I called Ray Gruliow, brought him up to date. "I feel like a damn fool," I said. "I found the son of a bitch and then I lost him."

"You didn't know what you'd found."

"No. He knew and I didn't. He was playing with me, the bastard. He was the cat and I was a particularly dimwitted mouse. You want to know what I did? I took the son of a bitch to AA meetings."

"You didn't."

"Well, he'd been fired for drinking on the job, and he was leading a shabby life, and he looked for all the world like a drunk getting ready to bottom out. I couldn't see any reason not to talk about the program, and when I did he did a good job of seeming interested but wary. I have to say he's a natural when it comes to the principle of anonymity. He's the most anonymous person I ever met. I still don't know who the hell he is."

"But you've seen him. You sat across a table and talked to him."

"Right," I said. "I know what he looks like." I described Shorter in detail. "Now we both know what he looks like," I said. "Does he sound like anybody you know?"

"I'm not very good at recognizing a man from a description."

"He's forty-eight years old. He listed his place of birth as Klamath Falls, Oregon, but they never heard of anybody by that name, and there's no reason to assume he's ever been within a thousand miles of the place. He moved into his rooming house a week before he turned up on their doorstep at Queensboro-Corona, and it's my guess that James Shorter was born right about that time. I think he slapped together some fake ID, rented himself a room by the week, and went out to look for a job."

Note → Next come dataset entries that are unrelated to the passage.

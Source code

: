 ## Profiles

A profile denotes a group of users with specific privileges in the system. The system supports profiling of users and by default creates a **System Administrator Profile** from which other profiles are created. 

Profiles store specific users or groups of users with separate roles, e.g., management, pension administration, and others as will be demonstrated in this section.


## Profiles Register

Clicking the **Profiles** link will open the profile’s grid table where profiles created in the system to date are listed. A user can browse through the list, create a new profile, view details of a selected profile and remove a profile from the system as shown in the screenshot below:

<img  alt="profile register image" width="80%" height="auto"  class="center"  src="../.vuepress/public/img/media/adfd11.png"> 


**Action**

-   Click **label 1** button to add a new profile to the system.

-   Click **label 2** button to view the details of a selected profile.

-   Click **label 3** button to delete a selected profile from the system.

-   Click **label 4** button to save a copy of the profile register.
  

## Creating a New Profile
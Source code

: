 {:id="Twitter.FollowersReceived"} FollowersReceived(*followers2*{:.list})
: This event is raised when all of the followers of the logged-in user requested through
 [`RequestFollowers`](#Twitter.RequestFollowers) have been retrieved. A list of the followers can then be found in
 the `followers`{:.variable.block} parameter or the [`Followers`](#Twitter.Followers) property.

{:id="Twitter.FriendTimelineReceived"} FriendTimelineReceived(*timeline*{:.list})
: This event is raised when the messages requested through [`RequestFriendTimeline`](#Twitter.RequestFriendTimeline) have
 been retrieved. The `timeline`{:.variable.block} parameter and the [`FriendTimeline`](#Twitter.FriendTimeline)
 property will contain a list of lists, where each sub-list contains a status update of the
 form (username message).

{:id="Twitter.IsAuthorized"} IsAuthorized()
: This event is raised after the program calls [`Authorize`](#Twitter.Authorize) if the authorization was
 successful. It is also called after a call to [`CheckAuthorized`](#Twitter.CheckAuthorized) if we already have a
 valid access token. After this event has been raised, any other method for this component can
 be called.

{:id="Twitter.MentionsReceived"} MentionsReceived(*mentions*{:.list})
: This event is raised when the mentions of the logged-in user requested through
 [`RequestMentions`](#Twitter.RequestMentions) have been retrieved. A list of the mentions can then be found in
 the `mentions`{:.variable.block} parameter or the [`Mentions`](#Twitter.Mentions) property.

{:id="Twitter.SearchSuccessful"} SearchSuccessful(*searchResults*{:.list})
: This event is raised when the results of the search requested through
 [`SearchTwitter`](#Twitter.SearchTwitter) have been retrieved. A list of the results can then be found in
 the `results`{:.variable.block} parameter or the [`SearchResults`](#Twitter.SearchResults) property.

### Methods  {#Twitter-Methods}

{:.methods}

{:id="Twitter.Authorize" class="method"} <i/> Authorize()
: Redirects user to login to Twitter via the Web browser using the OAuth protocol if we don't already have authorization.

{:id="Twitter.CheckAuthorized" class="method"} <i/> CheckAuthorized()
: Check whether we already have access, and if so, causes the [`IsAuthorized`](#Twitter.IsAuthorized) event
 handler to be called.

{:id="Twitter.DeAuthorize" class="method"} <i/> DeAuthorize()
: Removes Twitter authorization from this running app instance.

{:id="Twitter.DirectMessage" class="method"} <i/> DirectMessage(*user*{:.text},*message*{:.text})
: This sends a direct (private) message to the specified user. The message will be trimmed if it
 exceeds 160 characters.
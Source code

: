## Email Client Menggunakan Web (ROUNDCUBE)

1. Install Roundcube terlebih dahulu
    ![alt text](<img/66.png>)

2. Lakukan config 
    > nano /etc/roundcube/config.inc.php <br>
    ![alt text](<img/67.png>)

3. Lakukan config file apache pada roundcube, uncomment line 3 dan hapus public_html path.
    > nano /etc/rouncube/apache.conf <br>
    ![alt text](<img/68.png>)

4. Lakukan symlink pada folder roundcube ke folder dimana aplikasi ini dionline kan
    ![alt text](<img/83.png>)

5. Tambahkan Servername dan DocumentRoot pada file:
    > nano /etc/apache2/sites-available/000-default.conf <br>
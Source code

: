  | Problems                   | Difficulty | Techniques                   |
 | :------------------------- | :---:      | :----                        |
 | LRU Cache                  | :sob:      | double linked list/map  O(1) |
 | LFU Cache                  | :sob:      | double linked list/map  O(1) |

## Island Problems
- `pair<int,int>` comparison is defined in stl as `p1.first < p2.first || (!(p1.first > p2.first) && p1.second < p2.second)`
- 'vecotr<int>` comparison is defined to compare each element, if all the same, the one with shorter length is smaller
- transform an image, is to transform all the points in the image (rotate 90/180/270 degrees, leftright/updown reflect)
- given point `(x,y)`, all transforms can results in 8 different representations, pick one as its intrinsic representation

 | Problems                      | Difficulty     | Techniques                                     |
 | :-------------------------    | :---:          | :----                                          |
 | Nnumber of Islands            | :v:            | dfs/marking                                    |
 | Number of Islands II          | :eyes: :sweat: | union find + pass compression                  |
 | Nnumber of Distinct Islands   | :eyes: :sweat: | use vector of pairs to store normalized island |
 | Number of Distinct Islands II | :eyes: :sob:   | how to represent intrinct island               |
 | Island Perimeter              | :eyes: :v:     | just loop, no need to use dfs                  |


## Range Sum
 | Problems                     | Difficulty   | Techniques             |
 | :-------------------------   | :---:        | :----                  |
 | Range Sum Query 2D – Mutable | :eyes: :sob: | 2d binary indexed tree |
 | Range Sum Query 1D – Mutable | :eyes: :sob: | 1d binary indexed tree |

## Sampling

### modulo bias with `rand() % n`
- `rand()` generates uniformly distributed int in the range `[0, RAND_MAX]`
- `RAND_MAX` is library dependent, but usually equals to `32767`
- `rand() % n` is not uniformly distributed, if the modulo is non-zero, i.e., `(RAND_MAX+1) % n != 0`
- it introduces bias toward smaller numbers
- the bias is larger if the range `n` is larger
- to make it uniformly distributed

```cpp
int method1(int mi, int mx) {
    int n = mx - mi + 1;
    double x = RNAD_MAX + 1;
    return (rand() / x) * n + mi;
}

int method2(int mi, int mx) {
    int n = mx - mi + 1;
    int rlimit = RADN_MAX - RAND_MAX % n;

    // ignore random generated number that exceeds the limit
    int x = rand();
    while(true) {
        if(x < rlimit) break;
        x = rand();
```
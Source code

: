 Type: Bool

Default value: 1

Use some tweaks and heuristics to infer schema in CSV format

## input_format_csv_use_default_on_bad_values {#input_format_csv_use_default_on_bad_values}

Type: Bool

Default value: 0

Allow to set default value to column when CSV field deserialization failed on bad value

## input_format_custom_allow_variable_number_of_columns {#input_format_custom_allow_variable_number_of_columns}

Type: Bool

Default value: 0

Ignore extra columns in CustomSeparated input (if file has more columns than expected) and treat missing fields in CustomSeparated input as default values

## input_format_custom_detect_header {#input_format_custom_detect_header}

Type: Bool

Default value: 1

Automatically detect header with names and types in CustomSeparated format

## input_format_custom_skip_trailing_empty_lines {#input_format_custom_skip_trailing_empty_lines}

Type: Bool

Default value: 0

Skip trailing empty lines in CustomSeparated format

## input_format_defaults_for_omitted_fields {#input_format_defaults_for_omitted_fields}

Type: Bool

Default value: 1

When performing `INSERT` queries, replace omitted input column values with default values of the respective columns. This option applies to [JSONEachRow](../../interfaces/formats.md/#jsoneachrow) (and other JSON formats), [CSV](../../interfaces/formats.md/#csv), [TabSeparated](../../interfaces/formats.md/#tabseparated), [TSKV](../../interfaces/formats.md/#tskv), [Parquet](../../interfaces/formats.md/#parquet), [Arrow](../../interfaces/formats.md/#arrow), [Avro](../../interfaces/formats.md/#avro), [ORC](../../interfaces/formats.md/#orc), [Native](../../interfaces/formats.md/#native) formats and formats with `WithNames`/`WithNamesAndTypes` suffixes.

"So that he could stalk Alan."

"That's right," I said. "I think he's a stalker. That's the only way I can begin to make sense out of what he's been doing. I did a little research on the subject, and there are elements here that seem to fit the pattern. The way he structured his whole life to support his pursuit of Alan Watson. And the way he postponed the kill. How many chances do you suppose he had in the six months he worked for Q-C? Twenty? A hundred? But he kept putting it off, and not because he was afraid of getting caught."

"He was holding back to boost his excitement."

"Exactly."

"But with Gerry-"

"I think he started stalking somebody else very shortly after he killed Watson. Probably Billings, but it could have been anybody. Maybe he was keeping tabs on a couple of you. He was still at the same rooming house, still calling himself James Shorter, so I don't think he was anywhere close to the last act of his little drama. But then I turned up, and he realized it was time for James Shorter to disappear, and he wanted to do something dramatic on the way out."

"He picked a pretty dramatic way to kill Gerry."

"He would have known where he lived, and his usual schedule. I suppose he had a gun, or knew where to get one. It couldn't have been too hard for him to take a bus to Newark Airport and drive back in a stolen car. Then all he had to do was wait for Billings and pick his opportunity. Engineering a car crash was a nice touch, but he had other options. He could have staged a drive-by shooting, he could have tried running Billings down."

Or he could have found a way to toss a bomb through Gruliow's high-tech plastic window. That way he could have taken out nine of the fourteen remaining members at once. He'd known about the meeting, because I'd been obliging enough to tell him, and when he'd pumped me a little I'd even said it was in the Village. Gruliow was the only member who lived in the Village. Maybe Shorter had been around Commerce Street Tuesday afternoon, maybe he'd been across the street at the Grange, nursing a beer and watching them file in. Watching me, too.

I said, "Who the hell is he? Do you have any idea?"

"None."

"We know he's not a member, but I don't think any of us seriously thought it could be. Who else knows about the club?"

"No one, really. Not in any detail."

"He's forty-eight. In 1961 he would have been what, sixteen? Could he have been somebody's younger brother, transferring a resentment against a sibling to the entire club?"

"God, that strikes me as farfetched."

"I don't know that we can expect to find a logical motive," I said, "because why should there be a sane explanation for a long-standing pattern of insane behavior? All he needed was a pretext."